Sim. Inclusive esse foi um dos questionamentos apresentados pelo próprio Governo do Estado, na época. Ele disse que era preciso esse tempo para terminar o processo de regularização fundiária e emitir o título aos posseiros que ali estavam, para que eles pudessem, com isso, ter direito à indenização dessas áreas. O Governo do Estado reconheceu, inclusive, que essa era uma responsabilidade que já devia ter sido cumprida. Em razão disso, o Governo federal concedeu, então, seis meses para que a situação fosse devidamente solucionada, o que não aconteceu. Vale lembrar que, por lei, nenhum Governo pode indenizar a desapropriação de uma área que não tem título, que é só posse.

E como fica a situação dessas pessoas?

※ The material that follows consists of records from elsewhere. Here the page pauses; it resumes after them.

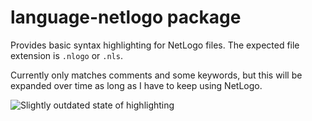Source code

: # language-netlogo package

Provides basic syntax highlighting for NetLogo files. The expected file extension is `.nlogo` or `.nls`.

Currently only matches comments and some keywords, but this will be expanded over time as long as I have to keep using NetLogo.

![Slightly outdated state of highlighting](https://i.imgur.com/QhmdYAD.png)
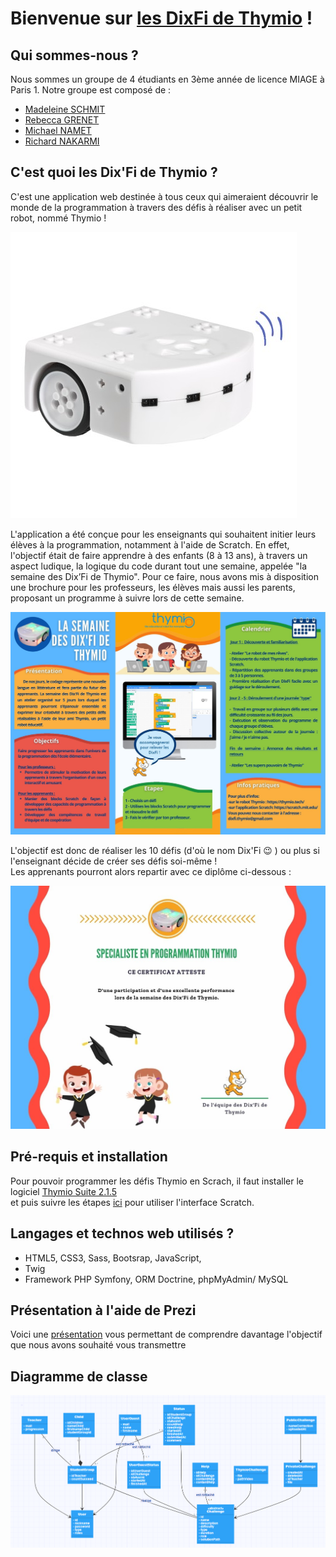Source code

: # Bienvenue sur [les DixFi de Thymio](https://thymio.tech/) !

## Qui sommes-nous ? 

Nous sommes un groupe de 4 étudiants en 3ème année de licence MIAGE à Paris 1. 
Notre groupe est composé de :

+ [Madeleine SCHMIT](https://github.com/Madde24)
+ [Rebecca GRENET](https://github.com/Rbk98)
+ [Michael NAMET](https://github.com/Michael-Namet)
+ [Richard NAKARMI](https://github.com/Richard-Nkr)

## C'est quoi les Dix'Fi de Thymio ?

C'est une application web destinée à tous ceux qui aimeraient découvrir le monde de la programmation à travers des défis à réaliser avec un petit robot, nommé Thymio !

![Le Robot Thymio](thymio-colors.jpg)  

L'application a été conçue pour les enseignants qui souhaitent initier leurs élèves à la programmation, notamment à l'aide de Scratch. En effet, l'objectif était de faire apprendre à des enfants (8 à 13 ans), à travers un aspect ludique, la logique du code durant tout une semaine, appelée "la semaine des Dix’Fi de Thymio".  Pour ce faire, nous avons mis à disposition une brochure pour les professeurs, les élèves mais aussi les parents, proposant un programme à suivre lors de cette semaine. 

![La Semaine des Dix'Fi de  Thymio](La_semaine_des_dixfi_thymio.jpg)   

L'objectif est donc de réaliser les 10 défis (d'où le nom Dix'Fi :wink: ) ou plus si l'enseignant décide de créer ses défis soi-même !   
Les apprenants pourront alors repartir avec ce diplôme ci-dessous : 

![Certificat Thymio](certificatThymio.jpg)

## Pré-requis et installation   

Pour pouvoir programmer les défis Thymio en Scrach, il faut installer le logiciel [Thymio Suite 2.1.5](https://www.thymio.org/fr/programmer/)  
et puis suivre les étapes [ici](https://www.thymio.org/fr/programmer/scratch/) pour utiliser l'interface Scratch.

## Langages et technos web utilisés ?

+ HTML5, CSS3, Sass, Bootsrap, JavaScript, 
+ Twig
+ Framework PHP Symfony, ORM Doctrine, phpMyAdmin/ MySQL

## Présentation à l'aide de Prezi

Voici une [présentation](https://prezi.com/p/edit/grrifcavqgra/) vous permettant de comprendre davantage l'objectif que nous avons souhaité vous transmettre 

## Diagramme de classe

![diagram_class](DiagramClassDixFiThymio.png)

Não seria injusto com elas serem desapropriadas sem receber as indenizações? 

Sim. Em um primeiro aspecto parece que houve, de fato, uma injustiça, mas, na verdade, constitucionalmente falando, o que prevalece nesses litígios é a primazia do interesse público sobre o privado. Esse processo de desapropriação que acontece em um parque, por exemplo, acontece em diversos outros interesses públicos, como, por exemplo, ao se abrir uma estrada ou ao se construir uma hidrelétrica, que necessita, nesse último caso, de um alagamento gigante. Isso foi o que aconteceu aqui na Serra da Mesa, que é o terceiro maior lago artificial do mundo. Na época, houve a desapropriação de um monte de gente que também não tinha título, tinha só posse e não foi indenizada. O argumento que prevaleceu foi justamente o da primazia do interesse público, porque precisava gerar energia. Da mesma forma que precisa gerar energia, a gente também precisa garantir a conservação do Cerrado e do meio ambiente, que é igualmente um direito público, previsto na Constituição. A primazia do interesse público está assegurada tanto na Constituição quanto na lei estadual de Goiás, que já previa que as glebas devolutas pertenciam ao Estado e deveriam ser destinadas à conservação.

Em termos gerais, qual o papel do PNCV para a preservação do bioma Cerrado?

O PNCV cumpre um papel importante na preservação dessa região, porque se insere dentro de uma área delimitada por campos de altitude. Essa área é considerada, hoje, um hotspot de biodiversidade, o que significa dizer que concentra uma enorme biodiversidade, inclusive com muito endemismo, que são espécies que só ocorrem nesse local. O Cerrado compõe um terço do território nacional e aqui são um dos poucos locais que têm Cerrado de altitude acima de 1.200 metros. 

A conservação também é capaz de movimentar um componente econômico, que é o da atividade turística. Qual a importância do parque para o turismo em Goiás?

O ecoturismo no Brasil cresce, hoje, a taxas de 10% a 20% ao ano e o PNCV teve um crescimento de visitação de mais de 200% nos últimos dez anos. Esses números, por si só, acho que já embasam a importância do parque para o turismo, não só para Goiás, como para o Brasil inteiro. O crescimento do turismo aqui é grande e, inclusive, pouco monitorado, porque se houvesse dados mais precisos, principalmente da visitação das cidades e não especificamente do parque, que monitora os seus visitantes, esses números seriam ainda mais potencializados. De qualquer forma, a questão central nessa discussão toda é justamente essa, de que além da conservação, a ampliação da área do PNCV vai atender, a uma atividade econômica que está sendo muito mais próspera e que é a maior vocação aqui da região.